In the listing below, find the line with "cela soit b", then repeat exactly every line from the top through that one.

> SUPPLIED ENTRIES
__________________________________________________
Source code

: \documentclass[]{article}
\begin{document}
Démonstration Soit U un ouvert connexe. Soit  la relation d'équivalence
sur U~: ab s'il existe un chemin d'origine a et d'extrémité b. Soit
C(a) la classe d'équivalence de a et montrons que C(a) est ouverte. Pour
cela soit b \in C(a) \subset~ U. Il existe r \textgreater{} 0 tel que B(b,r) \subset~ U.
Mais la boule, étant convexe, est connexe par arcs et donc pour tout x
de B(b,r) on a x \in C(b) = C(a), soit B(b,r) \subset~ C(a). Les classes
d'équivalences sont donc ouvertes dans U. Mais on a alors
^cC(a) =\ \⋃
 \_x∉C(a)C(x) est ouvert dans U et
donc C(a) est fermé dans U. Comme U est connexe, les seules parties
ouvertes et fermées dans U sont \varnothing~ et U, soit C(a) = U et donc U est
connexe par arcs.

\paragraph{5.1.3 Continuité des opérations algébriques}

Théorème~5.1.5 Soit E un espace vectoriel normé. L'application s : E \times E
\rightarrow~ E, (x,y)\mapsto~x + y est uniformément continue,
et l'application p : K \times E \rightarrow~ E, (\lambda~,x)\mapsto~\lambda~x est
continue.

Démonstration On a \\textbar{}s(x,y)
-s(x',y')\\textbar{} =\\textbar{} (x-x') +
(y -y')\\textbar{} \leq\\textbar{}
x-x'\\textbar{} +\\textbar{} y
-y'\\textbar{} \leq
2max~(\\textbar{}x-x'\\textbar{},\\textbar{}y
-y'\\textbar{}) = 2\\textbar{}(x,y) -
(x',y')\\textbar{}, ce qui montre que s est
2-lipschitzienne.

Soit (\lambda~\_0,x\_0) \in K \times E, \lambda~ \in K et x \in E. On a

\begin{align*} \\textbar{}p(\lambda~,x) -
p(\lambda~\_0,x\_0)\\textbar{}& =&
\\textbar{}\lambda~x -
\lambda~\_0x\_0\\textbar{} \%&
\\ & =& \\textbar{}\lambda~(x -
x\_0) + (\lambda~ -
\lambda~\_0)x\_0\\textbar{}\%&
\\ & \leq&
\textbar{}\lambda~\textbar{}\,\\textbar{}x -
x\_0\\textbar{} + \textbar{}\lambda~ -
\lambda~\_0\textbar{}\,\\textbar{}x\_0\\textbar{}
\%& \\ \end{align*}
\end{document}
__________________________________________________
> RESPONSE
Source code

: \documentclass[]{article}
\begin{document}
Démonstration Soit U un ouvert connexe. Soit  la relation d'équivalence
sur U~: ab s'il existe un chemin d'origine a et d'extrémité b. Soit
C(a) la classe d'équivalence de a et montrons que C(a) est ouverte. Pour
cela soit b \in C(a) \subset~ U. Il existe r \textgreater{} 0 tel que B(b,r) \subset~ U.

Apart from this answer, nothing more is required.